Each year, DNRC adds about 140 seasonal staff to help respond to fires. Germann said those seasonal employees have been fully trained and assigned to their positions.

“Our units are staffed and ready, and our equipment – including our aviation equipment – is staffed and ready,” she said.

DNRC directly protects millions of acres of state, private and federal land, and assists local firefighters when needed. Most of the agency’s responders are in Western Montana, but they will respond to incidents across the state.

Currently, the state of Montana has about $42 million in its fire suppression account, after lawmakers transferred money into the fund during last year’s special legislative session. However, much of that money will be used to cover costs from last year’s record fire season. The net balance is only about $4 million.

Germann said DNRC would typically expect to spend $20 million to $30 million per year from the fire suppression fund. She said the state will find alternative sources for fire funding if they need it.

“Regardless of the balance in the fire suppression account, that’s not going to change the way that we respond to wildfires,” she said.

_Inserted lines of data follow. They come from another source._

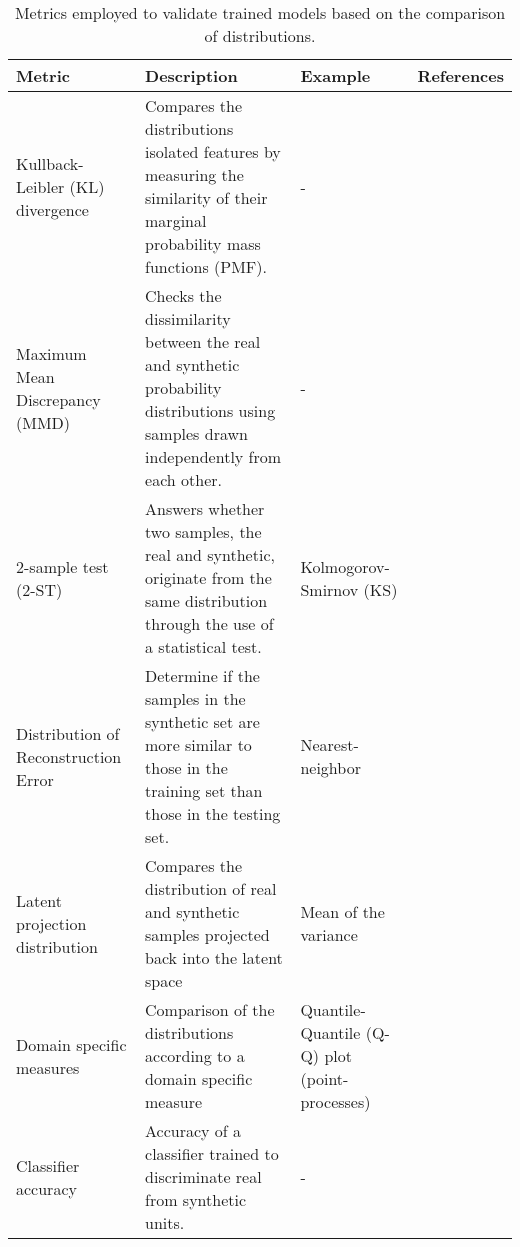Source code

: \begin{table}
    \caption{Metrics employed to validate trained models based on the comparison of distributions.\label{tab:evaldist}} 
        
    \begin{tabular}{@{} p{} p{} p{} p{} @{}}\toprule
        
        Metric & Description & Example & References\\\midrule
        
        Kullback-Leibler (KL) divergence & Compares the distributions isolated features by measuring the similarity of their marginal probability mass functions (PMF). & - &
        \cite{Goncalves2020}\\
        
        Maximum Mean Discrepancy (MMD) & 
        Checks the dissimilarity between the real and synthetic probability distributions using samples drawn independently from each other. & - &
        \cite{esteban2017real}\\
        
        2-sample test (2-ST) & Answers whether two samples, the real and synthetic, originate from the same distribution through the use of a statistical test. & 
        Kolmogorov-Smirnov (KS) & 
        \cite{Fisher2019,Baowaly2019}\\
        
        Distribution of Reconstruction Error & 
        Determine if the samples in the synthetic set are more similar to those in the training set than those in the testing set. & Nearest-neighbor &
        \cite{esteban2017real}\\
        
        Latent projection distribution & 
        Compares the distribution of real and synthetic samples projected back into the latent space & Mean of the variance & \cite{Zhang2020-wp}\\
        
        Domain specific measures & Comparison of the distributions according to a domain specific measure & Quantile-Quantile (Q-Q) plot (point-processes) & \cite{Xiao2017-lh}\\
        
        Classifier accuracy & Accuracy of a classifier trained to discriminate real from synthetic units. & - & \cite{Fisher2019,walsh2020generating}\\\bottomrule
        
    \end{tabular}
\end{table}

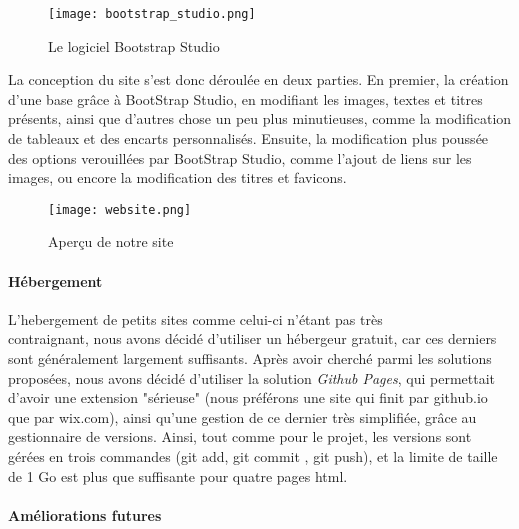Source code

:             \begin{figure}[hbt!]
                \centering
                \texttt{[image: bootstrap\_studio.png]}
                \caption{Le logiciel Bootstrap Studio}
            \end{figure}

            La conception du site s'est donc déroulée en deux parties. En premier, la création
            d'une base grâce à BootStrap Studio, en modifiant les images, textes et titres présents, ainsi
            que d'autres chose un peu plus minutieuses, comme la modification de tableaux et des encarts personnalisés.
            Ensuite, la modification plus poussée des options verouillées par BootStrap Studio, comme l'ajout de liens 
            sur les images, ou encore la modification des titres et favicons.

            \begin{figure}[hbt!]
                \centering
                \texttt{[image: website.png]}
                \caption{Aperçu de notre site}
            \end{figure}
            \FloatBarrier


        \paragraph{Hébergement}

            L'hebergement de petits sites comme celui-ci n'étant pas très \\
            contraignant, nous avons décidé d'utiliser un hébergeur gratuit, 
            car ces derniers sont généralement largement suffisants. Après 
            avoir cherché parmi les solutions proposées, nous avons décidé 
            d'utiliser la solution \textit{Github Pages}, qui permettait 
            d'avoir une extension "sérieuse" (nous préférons une site qui 
            finit par github.io que par wix.com), ainsi qu'une gestion de ce 
            dernier très simplifiée, grâce au gestionnaire de versions. Ainsi, 
            tout comme pour le projet, les versions sont gérées en trois 
            commandes (git add, git commit , git push), et la limite de taille 
            de 1 Go est plus que suffisante pour quatre pages html. 
            

        
        \paragraph{Améliorations futures}

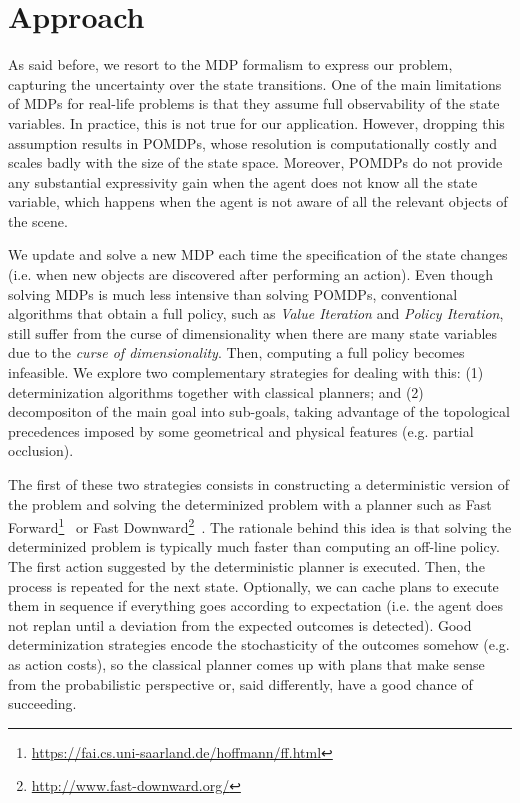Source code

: \documentclass[../root.tex]{subfiles}
\begin{document}
\section{Approach}

As said before, we resort to the MDP
formalism to express our problem, capturing the uncertainty over
the state transitions.
One of the main limitations of MDPs for
real-life problems is that they assume full observability of the state variables.
In practice, this is not true for our application. However, dropping this
assumption results in POMDPs, whose resolution is computationally costly
and scales badly with the size of the state space. Moreover, POMDPs do
not provide any substantial expressivity gain when the agent does not know all
the state variable, which happens when the agent is not aware of all
the relevant objects of the scene.

We update and solve a new MDP each
time the specification of the state changes (i.e. when new objects are discovered
after performing an action).
Even though solving MDPs is much less intensive than
solving POMDPs, conventional algorithms that obtain a full policy, such
as \emph{Value Iteration} and
\emph{Policy Iteration}, still suffer from the curse of dimensionality when there
are many state variables due to the \emph{curse of dimensionality}.
Then, computing a full policy becomes infeasible.
We explore two complementary strategies for dealing with this: (1)
determinization algorithms together with classical planners; and (2)
decompositon of the main goal into sub-goals, taking advantage of the
topological precedences imposed by some geometrical
and physical features (e.g. partial occlusion).

The first of these two strategies consists in constructing a deterministic
version of the problem and solving the determinized problem with a planner
such as Fast Forward\footnote{%
\url{https://fai.cs.uni-saarland.de/hoffmann/ff.html}}~\cite{hoffman2001ff} or
Fast Downward\footnote{\url{http://www.fast-downward.org/}}~\cite{helmert2006fast}.
The rationale behind this idea is that solving the determinized problem
is typically much faster than computing an off-line policy. The first
action suggested by the deterministic planner is executed. Then, the process
is repeated for the next state. Optionally, we can cache plans to
execute them in sequence if everything goes according to expectation (i.e.
the agent does not replan until a deviation from the expected outcomes is
detected).
Good determinization strategies encode the stochasticity of the outcomes
somehow (e.g. as action costs), so the classical planner comes up with plans
that make sense from the probabilistic perspective or, said differently, have
a good chance of succeeding.
\end{document}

Much of DNRC’s annual spending on wildfires comes not from the suppression account, but from a separate fire prevention budget that includes money from the general fund and from an annual assessment on some landowners. Germann said, during the next state legislative session, the agency plans to ask lawmakers to make adjustments to that assessment.

Last year’s dramatic fires brought more attention and interest in the services DNRC provides throughout the year. Germann said about 4,700 local firefighters from around the state came to them for additional training – 1,200 more than the year before. Hundreds more property owners asked the agency for help with fire mitigation around their homes.

As fire conditions get more dangerous, DNRC is asking people to be especially cautious. Leaders say about 60 percent of fires in Montana are human-caused.

“We just really want to send a message out to people to be aware of their trailers, trailer chains, how they’re using their equipment on their property and other people’s property, and also any type of fires that they may be using for recreation or on their property,” said Germann.